It was an emotionally grueling day Friday. I was walking through a dark time with a friend. A lack of sleep, hurting for my friends and feeling the weight of everything made me want to back out of the IF Gathering conference I committed to that night. I was already running 30 minutes late.
But I went.
And I knew God wanted me there.
The live worship was powerful and lifted my spirit. It ministered to me and reminded me of things I knew in my head but needed to feel again in my heart.
Our small group table of 9 women were so sweet. I only knew one of them. But we shared stories together. How we met Jesus. How he was growing us. I went feeling so depleted emotionally but I soaked up their stories and could see Jesus using our table to minister to my own heart. And one story in particular grabbed my heart in the most unusual way. I can’t explain it really. But it grabbled my heart possibly even more than all of the amazingly powerful speakers at the IF Gathering. And we’re talking amazing messages from people like: Angie Smith, Lauren Chandler, Jen Hatmaker, David Platt and so so many more. I’m still reading all my notes and marinating in the Truths that were delivered. Such good stuff there.
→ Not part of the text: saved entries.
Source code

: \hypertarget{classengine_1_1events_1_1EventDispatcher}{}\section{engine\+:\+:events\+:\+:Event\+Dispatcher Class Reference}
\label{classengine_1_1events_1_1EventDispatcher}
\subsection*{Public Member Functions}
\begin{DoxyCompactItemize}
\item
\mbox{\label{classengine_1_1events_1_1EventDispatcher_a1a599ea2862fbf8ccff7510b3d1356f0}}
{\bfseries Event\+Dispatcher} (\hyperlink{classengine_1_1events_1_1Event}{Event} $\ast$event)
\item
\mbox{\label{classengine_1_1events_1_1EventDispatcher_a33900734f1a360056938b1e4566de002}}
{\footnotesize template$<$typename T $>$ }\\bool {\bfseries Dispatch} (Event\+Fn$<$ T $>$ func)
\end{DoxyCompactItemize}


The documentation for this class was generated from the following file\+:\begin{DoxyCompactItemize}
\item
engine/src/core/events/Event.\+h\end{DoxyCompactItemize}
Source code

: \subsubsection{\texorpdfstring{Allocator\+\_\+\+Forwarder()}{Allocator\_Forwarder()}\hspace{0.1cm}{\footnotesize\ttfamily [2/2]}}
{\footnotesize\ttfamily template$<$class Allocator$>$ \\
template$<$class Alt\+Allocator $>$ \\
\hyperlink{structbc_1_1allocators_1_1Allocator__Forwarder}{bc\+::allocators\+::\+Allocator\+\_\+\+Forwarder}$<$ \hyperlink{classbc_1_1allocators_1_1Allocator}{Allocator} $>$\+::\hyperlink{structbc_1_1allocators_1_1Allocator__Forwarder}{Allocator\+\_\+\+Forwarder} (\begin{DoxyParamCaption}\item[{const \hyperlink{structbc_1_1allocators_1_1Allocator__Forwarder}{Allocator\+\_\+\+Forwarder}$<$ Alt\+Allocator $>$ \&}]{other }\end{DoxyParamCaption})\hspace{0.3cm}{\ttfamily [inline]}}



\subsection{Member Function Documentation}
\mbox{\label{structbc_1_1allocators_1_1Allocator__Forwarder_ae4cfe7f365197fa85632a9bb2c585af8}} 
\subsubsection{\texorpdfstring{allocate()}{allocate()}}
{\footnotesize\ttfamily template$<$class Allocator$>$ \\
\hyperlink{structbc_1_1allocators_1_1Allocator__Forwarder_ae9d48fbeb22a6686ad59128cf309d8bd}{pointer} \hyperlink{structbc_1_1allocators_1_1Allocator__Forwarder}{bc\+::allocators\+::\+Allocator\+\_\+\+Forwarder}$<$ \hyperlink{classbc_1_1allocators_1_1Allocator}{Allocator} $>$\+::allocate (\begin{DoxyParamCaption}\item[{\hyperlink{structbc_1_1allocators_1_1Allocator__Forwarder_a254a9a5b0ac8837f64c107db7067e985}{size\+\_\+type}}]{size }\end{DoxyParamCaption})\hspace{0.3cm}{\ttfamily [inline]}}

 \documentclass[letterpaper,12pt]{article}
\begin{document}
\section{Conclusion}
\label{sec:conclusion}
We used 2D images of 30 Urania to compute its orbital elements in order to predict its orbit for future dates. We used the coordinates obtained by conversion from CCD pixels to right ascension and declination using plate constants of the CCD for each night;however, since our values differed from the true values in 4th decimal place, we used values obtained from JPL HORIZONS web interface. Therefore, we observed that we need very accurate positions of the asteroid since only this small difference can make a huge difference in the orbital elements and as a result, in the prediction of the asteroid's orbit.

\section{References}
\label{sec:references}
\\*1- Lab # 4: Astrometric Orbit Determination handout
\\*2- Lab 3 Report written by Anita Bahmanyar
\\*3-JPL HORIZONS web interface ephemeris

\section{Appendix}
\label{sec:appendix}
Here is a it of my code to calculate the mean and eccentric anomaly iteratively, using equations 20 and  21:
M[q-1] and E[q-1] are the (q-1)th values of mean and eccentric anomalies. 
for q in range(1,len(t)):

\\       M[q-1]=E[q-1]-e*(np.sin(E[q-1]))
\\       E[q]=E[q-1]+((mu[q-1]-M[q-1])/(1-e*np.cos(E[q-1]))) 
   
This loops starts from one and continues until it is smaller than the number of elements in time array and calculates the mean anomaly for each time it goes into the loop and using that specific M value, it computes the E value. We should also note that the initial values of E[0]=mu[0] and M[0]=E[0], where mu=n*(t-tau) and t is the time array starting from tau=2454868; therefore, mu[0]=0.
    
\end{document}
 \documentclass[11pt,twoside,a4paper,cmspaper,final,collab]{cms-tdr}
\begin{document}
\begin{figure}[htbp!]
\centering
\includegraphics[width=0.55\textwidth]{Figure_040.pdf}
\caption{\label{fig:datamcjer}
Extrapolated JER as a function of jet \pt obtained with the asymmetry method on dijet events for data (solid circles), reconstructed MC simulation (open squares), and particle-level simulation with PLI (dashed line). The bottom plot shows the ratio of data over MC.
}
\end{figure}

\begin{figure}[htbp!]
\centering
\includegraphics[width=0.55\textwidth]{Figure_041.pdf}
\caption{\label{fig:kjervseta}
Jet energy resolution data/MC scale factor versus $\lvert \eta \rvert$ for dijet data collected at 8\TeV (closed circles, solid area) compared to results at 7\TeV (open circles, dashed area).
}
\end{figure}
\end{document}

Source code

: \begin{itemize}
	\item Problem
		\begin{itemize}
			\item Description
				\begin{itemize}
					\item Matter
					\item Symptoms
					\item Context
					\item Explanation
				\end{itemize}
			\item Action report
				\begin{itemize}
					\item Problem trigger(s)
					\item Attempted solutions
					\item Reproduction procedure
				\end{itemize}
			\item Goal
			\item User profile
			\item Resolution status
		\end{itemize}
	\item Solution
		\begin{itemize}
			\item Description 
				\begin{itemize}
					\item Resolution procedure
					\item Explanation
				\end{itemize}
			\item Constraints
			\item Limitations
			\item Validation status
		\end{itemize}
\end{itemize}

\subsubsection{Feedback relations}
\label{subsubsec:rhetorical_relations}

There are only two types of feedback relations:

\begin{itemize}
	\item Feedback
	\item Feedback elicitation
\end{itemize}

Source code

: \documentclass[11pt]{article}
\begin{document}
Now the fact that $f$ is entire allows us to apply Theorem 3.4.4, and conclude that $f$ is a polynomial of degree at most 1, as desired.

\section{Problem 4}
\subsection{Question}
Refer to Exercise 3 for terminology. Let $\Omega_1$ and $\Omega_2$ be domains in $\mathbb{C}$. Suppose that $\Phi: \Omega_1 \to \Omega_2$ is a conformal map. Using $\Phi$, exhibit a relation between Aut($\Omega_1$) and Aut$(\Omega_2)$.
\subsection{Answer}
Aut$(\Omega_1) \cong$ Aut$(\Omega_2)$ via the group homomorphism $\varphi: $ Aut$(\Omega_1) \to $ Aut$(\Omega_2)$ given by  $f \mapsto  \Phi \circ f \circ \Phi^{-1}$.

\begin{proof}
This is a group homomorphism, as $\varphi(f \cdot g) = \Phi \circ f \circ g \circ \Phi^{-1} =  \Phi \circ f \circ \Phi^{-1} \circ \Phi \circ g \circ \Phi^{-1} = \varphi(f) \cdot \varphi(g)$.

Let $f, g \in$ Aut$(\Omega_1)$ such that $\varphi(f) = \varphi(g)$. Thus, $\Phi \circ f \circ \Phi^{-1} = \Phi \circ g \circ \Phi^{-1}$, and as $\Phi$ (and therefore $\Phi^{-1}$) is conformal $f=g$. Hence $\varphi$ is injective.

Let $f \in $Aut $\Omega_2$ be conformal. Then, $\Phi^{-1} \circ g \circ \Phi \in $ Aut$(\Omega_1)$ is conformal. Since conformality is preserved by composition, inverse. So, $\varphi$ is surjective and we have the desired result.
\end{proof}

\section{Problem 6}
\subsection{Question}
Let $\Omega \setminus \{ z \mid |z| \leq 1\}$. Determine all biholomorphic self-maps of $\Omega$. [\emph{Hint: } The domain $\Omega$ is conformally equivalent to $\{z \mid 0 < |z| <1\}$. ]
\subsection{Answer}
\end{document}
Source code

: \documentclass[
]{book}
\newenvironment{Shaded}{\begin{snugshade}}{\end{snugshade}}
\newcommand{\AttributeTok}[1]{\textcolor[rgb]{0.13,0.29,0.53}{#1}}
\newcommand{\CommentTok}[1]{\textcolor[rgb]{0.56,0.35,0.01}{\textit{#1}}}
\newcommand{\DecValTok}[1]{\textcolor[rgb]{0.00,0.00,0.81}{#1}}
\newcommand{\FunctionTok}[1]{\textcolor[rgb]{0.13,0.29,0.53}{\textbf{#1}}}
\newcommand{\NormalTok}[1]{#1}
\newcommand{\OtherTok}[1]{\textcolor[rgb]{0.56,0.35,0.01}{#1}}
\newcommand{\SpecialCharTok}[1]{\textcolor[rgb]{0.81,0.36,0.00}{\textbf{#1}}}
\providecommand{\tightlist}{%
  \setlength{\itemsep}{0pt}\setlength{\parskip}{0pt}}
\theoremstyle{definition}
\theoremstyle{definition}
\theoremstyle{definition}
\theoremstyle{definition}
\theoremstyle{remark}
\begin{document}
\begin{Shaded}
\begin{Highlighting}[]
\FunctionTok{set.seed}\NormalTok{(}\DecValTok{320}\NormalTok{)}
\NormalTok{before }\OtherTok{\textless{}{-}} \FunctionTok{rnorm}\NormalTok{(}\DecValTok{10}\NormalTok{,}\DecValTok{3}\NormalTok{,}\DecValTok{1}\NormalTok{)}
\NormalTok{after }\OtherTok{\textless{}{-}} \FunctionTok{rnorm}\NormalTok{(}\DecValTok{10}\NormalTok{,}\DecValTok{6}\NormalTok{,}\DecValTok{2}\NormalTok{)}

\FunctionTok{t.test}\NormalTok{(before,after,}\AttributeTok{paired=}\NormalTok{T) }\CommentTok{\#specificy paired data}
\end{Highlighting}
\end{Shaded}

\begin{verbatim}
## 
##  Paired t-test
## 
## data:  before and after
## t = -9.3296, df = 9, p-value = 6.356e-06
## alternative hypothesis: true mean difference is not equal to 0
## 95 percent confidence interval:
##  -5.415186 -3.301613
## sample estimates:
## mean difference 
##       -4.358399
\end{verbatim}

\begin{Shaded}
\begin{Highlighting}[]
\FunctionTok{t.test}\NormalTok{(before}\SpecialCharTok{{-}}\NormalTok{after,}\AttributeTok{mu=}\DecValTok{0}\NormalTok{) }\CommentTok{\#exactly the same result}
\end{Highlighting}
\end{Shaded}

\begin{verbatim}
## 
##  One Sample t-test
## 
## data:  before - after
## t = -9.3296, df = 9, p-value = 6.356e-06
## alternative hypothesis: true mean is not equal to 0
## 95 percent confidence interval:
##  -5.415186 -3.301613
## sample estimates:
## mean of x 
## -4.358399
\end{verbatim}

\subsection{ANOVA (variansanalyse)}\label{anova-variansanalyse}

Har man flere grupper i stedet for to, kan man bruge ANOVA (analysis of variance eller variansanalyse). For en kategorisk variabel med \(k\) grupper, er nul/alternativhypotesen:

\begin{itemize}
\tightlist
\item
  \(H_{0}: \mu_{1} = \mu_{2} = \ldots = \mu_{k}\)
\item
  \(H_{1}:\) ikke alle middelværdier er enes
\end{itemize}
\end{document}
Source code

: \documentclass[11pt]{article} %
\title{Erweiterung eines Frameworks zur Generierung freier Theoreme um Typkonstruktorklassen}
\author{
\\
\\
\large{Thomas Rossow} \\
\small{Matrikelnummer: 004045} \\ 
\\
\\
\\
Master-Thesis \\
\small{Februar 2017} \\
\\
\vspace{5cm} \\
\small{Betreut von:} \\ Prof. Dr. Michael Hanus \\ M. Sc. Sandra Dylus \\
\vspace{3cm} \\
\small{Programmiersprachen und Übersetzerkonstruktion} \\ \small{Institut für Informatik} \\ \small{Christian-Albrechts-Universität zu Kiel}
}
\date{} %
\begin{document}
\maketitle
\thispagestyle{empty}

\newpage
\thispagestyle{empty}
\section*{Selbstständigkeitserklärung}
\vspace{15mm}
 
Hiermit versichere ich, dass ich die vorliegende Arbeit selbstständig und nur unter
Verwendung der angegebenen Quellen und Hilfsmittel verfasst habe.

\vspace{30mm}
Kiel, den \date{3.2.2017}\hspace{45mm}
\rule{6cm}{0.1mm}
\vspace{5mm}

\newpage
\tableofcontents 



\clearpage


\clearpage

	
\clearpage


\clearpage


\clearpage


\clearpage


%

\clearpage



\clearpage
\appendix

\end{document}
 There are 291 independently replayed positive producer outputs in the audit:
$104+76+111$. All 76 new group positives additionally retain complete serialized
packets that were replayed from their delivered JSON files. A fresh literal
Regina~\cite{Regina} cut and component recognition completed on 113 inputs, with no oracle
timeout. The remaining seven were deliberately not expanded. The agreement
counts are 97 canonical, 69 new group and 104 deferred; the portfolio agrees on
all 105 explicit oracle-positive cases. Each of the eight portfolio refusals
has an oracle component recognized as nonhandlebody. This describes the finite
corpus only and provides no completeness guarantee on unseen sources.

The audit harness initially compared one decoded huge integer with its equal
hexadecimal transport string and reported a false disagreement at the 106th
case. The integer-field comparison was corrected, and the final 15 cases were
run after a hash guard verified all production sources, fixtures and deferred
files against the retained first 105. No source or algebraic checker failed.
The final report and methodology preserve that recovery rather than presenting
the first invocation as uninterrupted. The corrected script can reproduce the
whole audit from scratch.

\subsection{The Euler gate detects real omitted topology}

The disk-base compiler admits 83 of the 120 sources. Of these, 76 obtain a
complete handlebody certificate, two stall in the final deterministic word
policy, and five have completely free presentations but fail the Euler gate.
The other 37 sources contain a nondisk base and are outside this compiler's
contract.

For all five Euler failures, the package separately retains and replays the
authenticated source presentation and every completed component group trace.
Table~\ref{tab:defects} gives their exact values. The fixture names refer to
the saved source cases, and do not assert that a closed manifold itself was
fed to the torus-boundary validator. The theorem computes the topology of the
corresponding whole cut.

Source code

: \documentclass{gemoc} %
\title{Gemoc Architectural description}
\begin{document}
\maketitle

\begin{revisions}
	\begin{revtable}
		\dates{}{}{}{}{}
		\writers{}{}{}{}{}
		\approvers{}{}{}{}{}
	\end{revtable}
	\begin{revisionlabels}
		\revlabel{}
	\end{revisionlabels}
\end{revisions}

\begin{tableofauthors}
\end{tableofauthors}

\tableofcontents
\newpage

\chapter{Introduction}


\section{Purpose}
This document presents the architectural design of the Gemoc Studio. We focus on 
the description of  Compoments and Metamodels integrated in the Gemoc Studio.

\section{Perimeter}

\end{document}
But this story that I can’t keep thinking about is how one of the young women at my table encountered Jesus. Her story is this:
She grew up in an abusive home with parents addicted to drugs. She and her sister were scared a lot and they hid in the closet when things got really bad. The girl told how one good memory she has of her Mom is going yard sale shopping on Saturday mornings. One day she found a bundle of books she wanted and her Mom let her buy them. She took them home but didn’t read them immediately. But one night when she and her sister were hiding in their closet while all hell broke loose around them she found one of the books from the yard sale. It was a Precious Moments Bible. And she read for the first time about how Jesus loved her. She went on to explain that she felt a peace come over her and she knew she was loved.
Wow. I can’t get that picture out of my head…..two little girls hiding from their parents out of sheer fear and Jesus coming to them.
Emmanuel. God with us. In our closets when we’re huddled in fear. That kind of with us.
I just can’t get it out of my head. And I hope I never do. This is the God that loves us. That is astounding.
I thought this Monday morning post would be about the awesome session from David Platt on discipleship or Angie Smith’s impromptu Holy Spirit led session that rocked the room but really it was Jesus meeting that little girl in her closet that just made me fall in love with him even more.
So I’m reminded when we get that, “uhhhhh I really don’t want to go to Bible study, church, small group, that conference…….” we just gotta go anyways. And He’ll meet us there in ways we couldn’t even imagine.